ドリメガへの入り口、「ドリメガセントラルゲート(通称、夢門)」だ。十車線にも及ぶ、巨大な掃除機の吸引口を彷彿させる海底トンネルへの入り口のルーフ上では、海月がモチーフのゆるキャラ「ドリモン」が、長い触手をゆらゆらと揺らめかせながら、ビジター達を笑顔で出迎えている。このキャラクター、顔はアニメ顔だが、半透明の揺らめく馬鹿でか触手は、ぬらぬらとぬめりながらリアルな光沢を放っている。
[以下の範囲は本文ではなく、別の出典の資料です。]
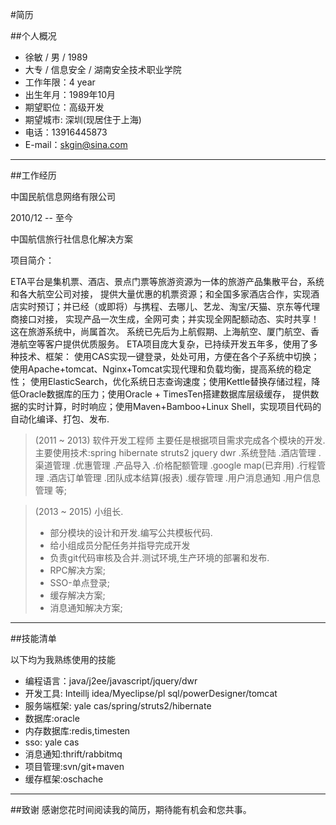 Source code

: #简历

##个人概况

* 徐敏 / 男 / 1989
* 大专 / 信息安全 / 湖南安全技术职业学院
* 工作年限：4 year
* 出生年月：1989年10月
* 期望职位：高级开发
* 期望城市: 深圳(现居住于上海)
* 电话：13916445873
* E-mail：skgin@sina.com

------

##工作经历 


中国民航信息网络有限公司    


2010/12 -- 至今 

中国航信旅行社信息化解决方案 

项目简介：

ETA平台是集机票、酒店、景点门票等旅游资源为一体的旅游产品集散平台，系统和各大航空公司对接，
提供大量优惠的机票资源；和全国多家酒店合作，实现酒店实时预订；并已经（或即将）与携程、去哪儿、艺龙、淘宝/天猫、京东等代理商接口对接，
实现产品一次生成，全网可卖；并实现全网配额动态、实时共享！这在旅游系统中，尚属首次。
系统已先后为上航假期、上海航空、厦门航空、香港航空等客户提供优质服务。
ETA项目庞大复杂，已持续开发五年多，使用了多种技术、框架：
使用CAS实现一键登录，处处可用，方便在各个子系统中切换；
使用Apache+tomcat、Nginx+Tomcat实现代理和负载均衡，提高系统的稳定性；
使用ElasticSearch，优化系统日志查询速度；使用Kettle替换存储过程，降低Oracle数据库的压力；使用Oracle + TimesTen搭建数据库层级缓存，
提供数据的实时计算，时时响应；使用Maven+Bamboo+Linux Shell，实现项目代码的自动化编译、打包、发布.

>(2011 ~ 2013) 软件开发工程师 
>主要任是根据项目需求完成各个模块的开发.
>主要使用技术:spring hibernate struts2 jquery dwr
>.系统登陆
>.酒店管理
>.渠道管理
>.优惠管理
>.产品导入
>.价格配额管理
>.google map(已弃用)
>.行程管理
>.酒店订单管理
>.团队成本结算(报表)
>.缓存管理
>.用户消息通知
>.用户信息管理 等;


>(2013 ~ 2015) 小组长.
>* 部分模块的设计和开发.编写公共模板代码.
>* 给小组成员分配任务并指导完成开发
>* 负责git代码审核及合并.测试环境,生产环境的部署和发布.
>* RPC解决方案;
>* SSO-单点登录;
>* 缓存解决方案;
>* 消息通知解决方案;

------

##技能清单

以下均为我熟练使用的技能

* 编程语言：java/j2ee/javascript/jquery/dwr
* 开发工具: Inteillj idea/Myeclipse/pl sql/powerDesigner/tomcat
* 服务端框架: yale cas/spring/struts2/hibernate
* 数据库:oracle
* 内存数据库:redis,timesten
* sso: yale cas
* 消息通知:thrift/rabbitmq
* 项目管理:svn/git+maven
* 缓存框架:oschache

------

##致谢
感谢您花时间阅读我的简历，期待能有机会和您共事。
「ふざけたツラしてやがるが、あれでも奴はS級の式神だぜ。流石、鉄壁の守りを誇るだけはあるな」
百多郎は苦笑を浮かべながらも、何処か楽し気に呟いた。
多発している一連の脱魂事件の真相が、ドリメガにある――昨日の役達の話からそう確信した百多郎は、耶磨人に無理矢理学校を休ませると敵地潜入を決行したのだ。流石に、得体の知れぬ敵の幻術を目の当たりにした蓮多郎は、耶磨人はおろか双子の姉妹も遠足に参加することに難色を示した。だが百多郎は、ここぞとばかりに双子の娘達の護衛を最優先にするという揺るぎ様の無い御題目を掲げ、これを打破したのだ。
勿論、珠璃と珠姫も同行しているが、ドリメガ侵入の際に結界や式神達の監視の目に引っ掛かる恐れがあるということから、耶磨人の中の奥深くでひっそり息を潜めている。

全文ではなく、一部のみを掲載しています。